What you return should be the lines from the first line of the records below through the line holding "### **一、了解保加利亚三日卡的基本信息**", unchanged.
INFORMATION SUPPLIED Start Marker
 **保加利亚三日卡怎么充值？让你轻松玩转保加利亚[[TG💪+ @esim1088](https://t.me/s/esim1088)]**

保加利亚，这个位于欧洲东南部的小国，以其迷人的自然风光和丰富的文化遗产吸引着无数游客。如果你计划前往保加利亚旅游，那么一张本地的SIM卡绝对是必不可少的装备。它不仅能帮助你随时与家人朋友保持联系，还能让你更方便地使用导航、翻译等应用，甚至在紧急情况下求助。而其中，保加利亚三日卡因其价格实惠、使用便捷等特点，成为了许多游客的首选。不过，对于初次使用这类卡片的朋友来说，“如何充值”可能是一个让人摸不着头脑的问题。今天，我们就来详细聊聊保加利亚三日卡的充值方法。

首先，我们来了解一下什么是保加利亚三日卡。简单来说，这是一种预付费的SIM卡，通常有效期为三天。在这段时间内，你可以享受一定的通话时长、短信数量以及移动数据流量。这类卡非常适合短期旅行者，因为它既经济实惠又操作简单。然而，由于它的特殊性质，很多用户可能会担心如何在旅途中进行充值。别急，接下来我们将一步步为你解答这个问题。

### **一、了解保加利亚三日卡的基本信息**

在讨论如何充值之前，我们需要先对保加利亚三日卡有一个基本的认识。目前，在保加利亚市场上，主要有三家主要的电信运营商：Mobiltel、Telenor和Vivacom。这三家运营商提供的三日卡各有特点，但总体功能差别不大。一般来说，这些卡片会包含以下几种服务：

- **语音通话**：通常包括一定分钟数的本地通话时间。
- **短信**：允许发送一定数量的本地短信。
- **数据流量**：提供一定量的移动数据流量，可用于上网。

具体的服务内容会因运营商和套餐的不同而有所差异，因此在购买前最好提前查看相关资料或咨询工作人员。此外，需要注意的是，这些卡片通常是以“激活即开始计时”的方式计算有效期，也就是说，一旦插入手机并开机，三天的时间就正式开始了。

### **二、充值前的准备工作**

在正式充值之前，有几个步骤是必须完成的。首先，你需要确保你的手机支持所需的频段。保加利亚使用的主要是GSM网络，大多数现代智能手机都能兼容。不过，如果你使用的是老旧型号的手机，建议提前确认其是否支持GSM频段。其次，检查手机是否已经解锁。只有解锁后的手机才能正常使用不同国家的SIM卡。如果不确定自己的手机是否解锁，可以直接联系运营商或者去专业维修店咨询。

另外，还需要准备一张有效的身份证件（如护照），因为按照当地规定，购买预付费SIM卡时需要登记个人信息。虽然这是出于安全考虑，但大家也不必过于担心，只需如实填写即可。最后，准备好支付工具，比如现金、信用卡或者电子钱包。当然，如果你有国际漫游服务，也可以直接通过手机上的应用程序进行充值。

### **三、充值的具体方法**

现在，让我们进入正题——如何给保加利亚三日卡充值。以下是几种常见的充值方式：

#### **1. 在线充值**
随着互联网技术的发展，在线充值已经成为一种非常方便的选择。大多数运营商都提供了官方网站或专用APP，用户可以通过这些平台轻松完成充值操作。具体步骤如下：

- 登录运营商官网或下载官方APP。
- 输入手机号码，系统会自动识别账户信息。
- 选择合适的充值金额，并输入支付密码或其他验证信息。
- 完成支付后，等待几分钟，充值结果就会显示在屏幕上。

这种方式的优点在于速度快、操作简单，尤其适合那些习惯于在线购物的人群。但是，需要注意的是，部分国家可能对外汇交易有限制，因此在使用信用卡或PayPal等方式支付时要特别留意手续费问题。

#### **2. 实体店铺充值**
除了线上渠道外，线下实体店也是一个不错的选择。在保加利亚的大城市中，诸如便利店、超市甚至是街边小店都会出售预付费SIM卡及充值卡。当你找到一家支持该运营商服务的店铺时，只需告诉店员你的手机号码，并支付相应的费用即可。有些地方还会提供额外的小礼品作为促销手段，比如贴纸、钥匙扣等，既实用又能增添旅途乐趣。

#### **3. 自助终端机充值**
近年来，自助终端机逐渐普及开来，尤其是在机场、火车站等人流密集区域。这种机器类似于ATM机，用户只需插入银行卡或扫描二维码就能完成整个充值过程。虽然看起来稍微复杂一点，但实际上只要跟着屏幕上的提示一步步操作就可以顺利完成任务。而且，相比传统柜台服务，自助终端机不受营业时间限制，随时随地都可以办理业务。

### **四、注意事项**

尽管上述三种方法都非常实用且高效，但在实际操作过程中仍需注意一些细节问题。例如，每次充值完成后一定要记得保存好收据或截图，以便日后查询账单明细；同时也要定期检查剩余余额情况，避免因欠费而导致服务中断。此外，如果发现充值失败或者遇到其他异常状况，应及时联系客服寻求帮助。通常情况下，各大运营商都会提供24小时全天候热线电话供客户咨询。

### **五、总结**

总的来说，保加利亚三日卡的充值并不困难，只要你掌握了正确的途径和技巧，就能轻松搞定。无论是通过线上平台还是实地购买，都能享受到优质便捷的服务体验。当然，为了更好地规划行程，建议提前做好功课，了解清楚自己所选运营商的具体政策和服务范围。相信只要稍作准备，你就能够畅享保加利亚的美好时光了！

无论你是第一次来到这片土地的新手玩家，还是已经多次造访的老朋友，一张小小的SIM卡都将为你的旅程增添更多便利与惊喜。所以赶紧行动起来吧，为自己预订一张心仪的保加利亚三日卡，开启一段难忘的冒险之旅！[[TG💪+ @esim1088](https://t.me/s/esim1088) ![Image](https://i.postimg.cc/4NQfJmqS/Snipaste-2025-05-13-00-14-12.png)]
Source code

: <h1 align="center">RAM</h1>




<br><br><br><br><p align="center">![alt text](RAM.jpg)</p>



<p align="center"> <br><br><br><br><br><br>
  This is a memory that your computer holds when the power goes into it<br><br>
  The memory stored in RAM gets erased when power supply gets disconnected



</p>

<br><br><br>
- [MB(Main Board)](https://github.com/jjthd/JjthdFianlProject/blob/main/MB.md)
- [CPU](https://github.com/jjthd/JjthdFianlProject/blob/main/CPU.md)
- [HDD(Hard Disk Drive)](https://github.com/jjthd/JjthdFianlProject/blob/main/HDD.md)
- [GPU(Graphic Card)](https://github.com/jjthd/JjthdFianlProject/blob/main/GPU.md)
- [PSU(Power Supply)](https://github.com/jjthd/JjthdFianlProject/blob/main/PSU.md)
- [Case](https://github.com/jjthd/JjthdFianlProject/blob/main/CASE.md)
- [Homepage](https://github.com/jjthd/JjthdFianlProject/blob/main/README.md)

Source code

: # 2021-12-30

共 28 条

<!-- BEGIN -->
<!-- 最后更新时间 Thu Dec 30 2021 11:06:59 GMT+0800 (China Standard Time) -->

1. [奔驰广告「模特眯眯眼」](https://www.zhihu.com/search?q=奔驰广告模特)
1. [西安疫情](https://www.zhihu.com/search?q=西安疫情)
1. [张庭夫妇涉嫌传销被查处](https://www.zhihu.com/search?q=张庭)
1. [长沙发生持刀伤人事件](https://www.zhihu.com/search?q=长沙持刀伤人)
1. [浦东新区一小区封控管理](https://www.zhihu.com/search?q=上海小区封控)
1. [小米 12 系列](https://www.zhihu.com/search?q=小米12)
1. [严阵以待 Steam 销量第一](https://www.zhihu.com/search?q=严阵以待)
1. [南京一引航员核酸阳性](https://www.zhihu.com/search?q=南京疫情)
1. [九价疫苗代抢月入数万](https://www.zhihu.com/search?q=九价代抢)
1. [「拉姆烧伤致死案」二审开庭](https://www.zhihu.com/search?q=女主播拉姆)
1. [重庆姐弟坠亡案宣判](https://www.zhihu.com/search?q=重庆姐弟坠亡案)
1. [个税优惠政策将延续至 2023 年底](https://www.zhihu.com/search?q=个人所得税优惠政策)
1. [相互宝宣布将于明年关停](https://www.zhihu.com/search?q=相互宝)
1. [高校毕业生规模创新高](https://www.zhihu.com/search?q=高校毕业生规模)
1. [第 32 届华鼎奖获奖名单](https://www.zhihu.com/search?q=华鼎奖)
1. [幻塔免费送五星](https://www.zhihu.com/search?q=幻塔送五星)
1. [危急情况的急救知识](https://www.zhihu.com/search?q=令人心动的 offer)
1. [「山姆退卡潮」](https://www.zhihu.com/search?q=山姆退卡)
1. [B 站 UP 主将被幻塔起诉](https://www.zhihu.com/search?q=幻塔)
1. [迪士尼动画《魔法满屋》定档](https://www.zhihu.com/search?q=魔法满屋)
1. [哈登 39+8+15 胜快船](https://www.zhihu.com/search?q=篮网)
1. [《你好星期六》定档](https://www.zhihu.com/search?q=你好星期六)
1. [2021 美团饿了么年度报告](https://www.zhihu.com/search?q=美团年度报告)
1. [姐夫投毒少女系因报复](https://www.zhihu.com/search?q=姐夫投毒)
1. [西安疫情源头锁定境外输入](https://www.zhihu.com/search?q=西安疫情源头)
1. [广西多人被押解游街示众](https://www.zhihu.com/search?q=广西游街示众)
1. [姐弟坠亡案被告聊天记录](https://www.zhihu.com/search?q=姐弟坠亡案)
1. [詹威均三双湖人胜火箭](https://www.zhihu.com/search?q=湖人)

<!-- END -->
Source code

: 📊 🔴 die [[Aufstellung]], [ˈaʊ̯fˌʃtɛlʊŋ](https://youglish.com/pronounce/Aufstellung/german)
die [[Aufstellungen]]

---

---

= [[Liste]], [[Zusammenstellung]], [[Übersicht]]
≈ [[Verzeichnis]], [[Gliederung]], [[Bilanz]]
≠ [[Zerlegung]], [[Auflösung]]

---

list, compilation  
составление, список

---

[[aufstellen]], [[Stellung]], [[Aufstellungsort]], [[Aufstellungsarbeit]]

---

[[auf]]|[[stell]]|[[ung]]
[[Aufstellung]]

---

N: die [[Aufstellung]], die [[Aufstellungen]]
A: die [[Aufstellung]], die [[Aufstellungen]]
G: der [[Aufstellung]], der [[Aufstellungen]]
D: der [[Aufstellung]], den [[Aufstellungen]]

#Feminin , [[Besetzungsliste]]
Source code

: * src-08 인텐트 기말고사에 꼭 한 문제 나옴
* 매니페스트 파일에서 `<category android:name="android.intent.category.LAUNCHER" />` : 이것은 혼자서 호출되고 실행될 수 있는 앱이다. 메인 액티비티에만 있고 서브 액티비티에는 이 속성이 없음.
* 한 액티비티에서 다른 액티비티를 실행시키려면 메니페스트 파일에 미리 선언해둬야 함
INFORMATION SUPPLIED End Marker
▸ **RESULT BELOW**:
 **保加利亚三日卡怎么充值？让你轻松玩转保加利亚[[TG💪+ @esim1088](https://t.me/s/esim1088)]**

保加利亚，这个位于欧洲东南部的小国，以其迷人的自然风光和丰富的文化遗产吸引着无数游客。如果你计划前往保加利亚旅游，那么一张本地的SIM卡绝对是必不可少的装备。它不仅能帮助你随时与家人朋友保持联系，还能让你更方便地使用导航、翻译等应用，甚至在紧急情况下求助。而其中，保加利亚三日卡因其价格实惠、使用便捷等特点，成为了许多游客的首选。不过，对于初次使用这类卡片的朋友来说，“如何充值”可能是一个让人摸不着头脑的问题。今天，我们就来详细聊聊保加利亚三日卡的充值方法。

首先，我们来了解一下什么是保加利亚三日卡。简单来说，这是一种预付费的SIM卡，通常有效期为三天。在这段时间内，你可以享受一定的通话时长、短信数量以及移动数据流量。这类卡非常适合短期旅行者，因为它既经济实惠又操作简单。然而，由于它的特殊性质，很多用户可能会担心如何在旅途中进行充值。别急，接下来我们将一步步为你解答这个问题。

### **一、了解保加利亚三日卡的基本信息**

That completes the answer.